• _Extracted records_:
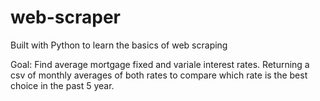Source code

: # web-scraper
Built with Python to learn the basics of web scraping

Goal: Find average mortgage fixed and variale interest rates. Returning a csv of monthly averages of both rates to compare which rate is the best choice in the past 5 year.
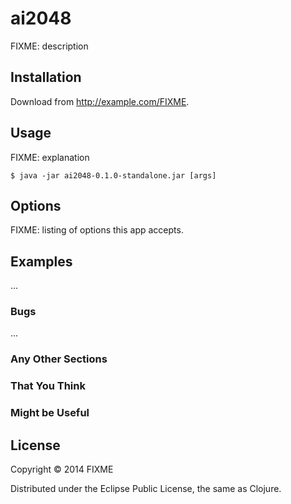 # ai2048

FIXME: description

## Installation

Download from http://example.com/FIXME.

## Usage

FIXME: explanation

    $ java -jar ai2048-0.1.0-standalone.jar [args]

## Options

FIXME: listing of options this app accepts.

## Examples

...

### Bugs

...

### Any Other Sections
### That You Think
### Might be Useful

## License

Copyright © 2014 FIXME

Distributed under the Eclipse Public License, the same as Clojure.
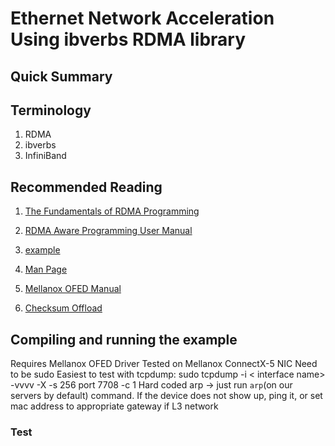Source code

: # Ethernet Network Acceleration Using ibverbs RDMA library

## Quick Summary

## Terminology

1. RDMA
2. ibverbs
3. InfiniBand

## Recommended Reading

1. [The Fundamentals of RDMA Programming](https://academy.mellanox.com/en/course/rdma-programming-intro/?cm=446)

2. [RDMA Aware Programming User Manual](https://www.mellanox.com/related-docs/prod_software/RDMA_Aware_Programming_user_manual.pdf)

3. [example](https://community.mellanox.com/s/article/raw-ethernet-programming--basic-introduction---code-example)

4. [Man Page](https://man7.org/linux/man-pages/man3/ibv_create_flow.3.html)

5. [Mellanox OFED Manual](https://docs.mellanox.com/display/MLNXOFEDv461000/Ethernet+Network)

6. [Checksum Offload](https://manpages.debian.org/testing/libibverbs-dev/ibv_post_send.3.en.html)

## Compiling and running the example

Requires Mellanox OFED Driver
Tested on Mellanox ConnectX-5 NIC 
Need to be sudo
Easiest to test with tcpdump: sudo tcpdump -i < interface name> -vvvv -X -s 256 port 7708 -c 1
Hard coded arp -> just run `arp`(on our servers by default) command. If the device does not show up, ping it, or set mac address to appropriate gateway if L3 network

### Test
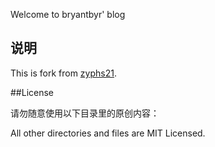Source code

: 
Welcome to bryantbyr' blog

## 说明

This is fork from [zyphs21](https://github.com/zyphs21/zyphs21.github.io).

##License

请勿随意使用以下目录里的原创内容：

All other directories and files are MIT Licensed.




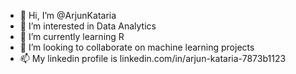- 👋 Hi, I’m @ArjunKataria
- 👀 I’m interested in Data Analytics
- 🌱 I’m currently learning R
- 💞️ I’m looking to collaborate on machine learning projects
- 📫 My linkedin profile is linkedin.com/in/arjun-kataria-7873b1123

<!---
ArjunKataria/ArjunKataria is a ✨ special ✨ repository because its `README.md` (this file) appears on your GitHub profile.
You can click the Preview link to take a look at your changes.
--->
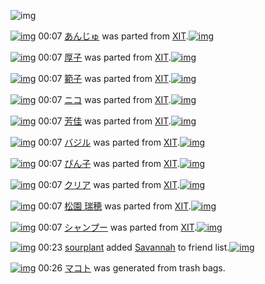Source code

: ![img](http://gdrive-cdn.herokuapp.com/537b65a5bc09f0000721dda7/512px-barcode.png)

[![img](http://www.deviantsart.com/19569dj.png)](http://www.barcodekanojo.com/kanojo/1609495/%E3%81%82%E3%82%93%E3%81%98%E3%82%85) 00:07 [あんじゅ](http://www.barcodekanojo.com/kanojo/1609495/%E3%81%82%E3%82%93%E3%81%98%E3%82%85) was parted from [XIT](http://www.barcodekanojo.com/kanojo/1609495/%E3%81%82%E3%82%93%E3%81%98%E3%82%85).[![img](http://www.deviantsart.com/815jg6.jpeg)](http://www.barcodekanojo.com/user/209348/XIT) 

[![img](http://www.deviantsart.com/4juvf7.png)](http://www.barcodekanojo.com/kanojo/3190460/%E5%8E%9A%E5%AD%90) 00:07 [厚子](http://www.barcodekanojo.com/kanojo/3190460/%E5%8E%9A%E5%AD%90) was parted from [XIT](http://www.barcodekanojo.com/kanojo/3190460/%E5%8E%9A%E5%AD%90).[![img](http://www.deviantsart.com/815jg6.jpeg)](http://www.barcodekanojo.com/user/209348/XIT) 

[![img](http://www.deviantsart.com/28dbsjg.png)](http://www.barcodekanojo.com/kanojo/3190478/%E7%AF%84%E5%AD%90) 00:07 [範子](http://www.barcodekanojo.com/kanojo/3190478/%E7%AF%84%E5%AD%90) was parted from [XIT](http://www.barcodekanojo.com/kanojo/3190478/%E7%AF%84%E5%AD%90).[![img](http://www.deviantsart.com/815jg6.jpeg)](http://www.barcodekanojo.com/user/209348/XIT) 

[![img](http://www.deviantsart.com/1u6141u.png)](http://www.barcodekanojo.com/kanojo/3190633/%E3%83%8B%E3%82%B3) 00:07 [ニコ](http://www.barcodekanojo.com/kanojo/3190633/%E3%83%8B%E3%82%B3) was parted from [XIT](http://www.barcodekanojo.com/kanojo/3190633/%E3%83%8B%E3%82%B3).[![img](http://www.deviantsart.com/815jg6.jpeg)](http://www.barcodekanojo.com/user/209348/XIT) 

[![img](http://www.deviantsart.com/3agdnt9.png)](http://www.barcodekanojo.com/kanojo/3190477/%E8%8A%B3%E4%BD%B3) 00:07 [芳佳](http://www.barcodekanojo.com/kanojo/3190477/%E8%8A%B3%E4%BD%B3) was parted from [XIT](http://www.barcodekanojo.com/kanojo/3190477/%E8%8A%B3%E4%BD%B3).[![img](http://www.deviantsart.com/815jg6.jpeg)](http://www.barcodekanojo.com/user/209348/XIT) 

[![img](http://www.deviantsart.com/vjrf70.png)](http://www.barcodekanojo.com/kanojo/3190631/%E3%83%90%E3%82%B8%E3%83%AB) 00:07 [バジル](http://www.barcodekanojo.com/kanojo/3190631/%E3%83%90%E3%82%B8%E3%83%AB) was parted from [XIT](http://www.barcodekanojo.com/kanojo/3190631/%E3%83%90%E3%82%B8%E3%83%AB).[![img](http://www.deviantsart.com/815jg6.jpeg)](http://www.barcodekanojo.com/user/209348/XIT) 

[![img](http://www.deviantsart.com/2co7gus.png)](http://www.barcodekanojo.com/kanojo/1324275/%E3%81%B4%E3%82%93%E5%AD%90) 00:07 [ぴん子](http://www.barcodekanojo.com/kanojo/1324275/%E3%81%B4%E3%82%93%E5%AD%90) was parted from [XIT](http://www.barcodekanojo.com/kanojo/1324275/%E3%81%B4%E3%82%93%E5%AD%90).[![img](http://www.deviantsart.com/815jg6.jpeg)](http://www.barcodekanojo.com/user/209348/XIT) 

[![img](http://www.deviantsart.com/1kpvinl.png)](http://www.barcodekanojo.com/kanojo/265713/%E3%82%AF%E3%83%AA%E3%82%A2) 00:07 [クリア](http://www.barcodekanojo.com/kanojo/265713/%E3%82%AF%E3%83%AA%E3%82%A2) was parted from [XIT](http://www.barcodekanojo.com/kanojo/265713/%E3%82%AF%E3%83%AA%E3%82%A2).[![img](http://www.deviantsart.com/815jg6.jpeg)](http://www.barcodekanojo.com/user/209348/XIT) 

[![img](http://www.deviantsart.com/om6r6i.png)](http://www.barcodekanojo.com/kanojo/1510916/%E6%9D%BE%E5%9C%92%20%E7%91%9E%E7%A9%82) 00:07 [松園 瑞穂](http://www.barcodekanojo.com/kanojo/1510916/%E6%9D%BE%E5%9C%92%20%E7%91%9E%E7%A9%82) was parted from [XIT](http://www.barcodekanojo.com/kanojo/1510916/%E6%9D%BE%E5%9C%92%20%E7%91%9E%E7%A9%82).[![img](http://www.deviantsart.com/815jg6.jpeg)](http://www.barcodekanojo.com/user/209348/XIT) 

[![img](http://www.deviantsart.com/2o2jtdu.png)](http://www.barcodekanojo.com/kanojo/235442/%E3%82%B7%E3%83%A3%E3%83%B3%E3%83%97%E3%83%BC) 00:07 [シャンプー](http://www.barcodekanojo.com/kanojo/235442/%E3%82%B7%E3%83%A3%E3%83%B3%E3%83%97%E3%83%BC) was parted from [XIT](http://www.barcodekanojo.com/kanojo/235442/%E3%82%B7%E3%83%A3%E3%83%B3%E3%83%97%E3%83%BC).[![img](http://www.deviantsart.com/815jg6.jpeg)](http://www.barcodekanojo.com/user/209348/XIT) 

[![img](http://www.deviantsart.com/1an6cg1.jpeg)](http://www.barcodekanojo.com/user/500514/sourplant) 00:23 [sourplant](http://www.barcodekanojo.com/user/500514/sourplant) added [Savannah](http://www.barcodekanojo.com/kanojo/1966741/Savannah) to friend list.[![img](http://www.deviantsart.com/2e2bnjn.png)](http://www.barcodekanojo.com/kanojo/1966741/Savannah) 

[![img](http://www.deviantsart.com/2bi7v2d.png)](http://www.barcodekanojo.com/kanojo/3193394/%E3%83%9E%E3%82%B3%E3%83%88) 00:26 [マコト](http://www.barcodekanojo.com/kanojo/3193394/%E3%83%9E%E3%82%B3%E3%83%88) was generated from trash bags.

• _Your task_:
Search term "profile": return each line of the data that contains it.

• _Answer box_:
- 📫 My linkedin profile is linkedin.com/in/arjun-kataria-7873b1123
ArjunKataria/ArjunKataria is a ✨ special ✨ repository because its `README.md` (this file) appears on your GitHub profile.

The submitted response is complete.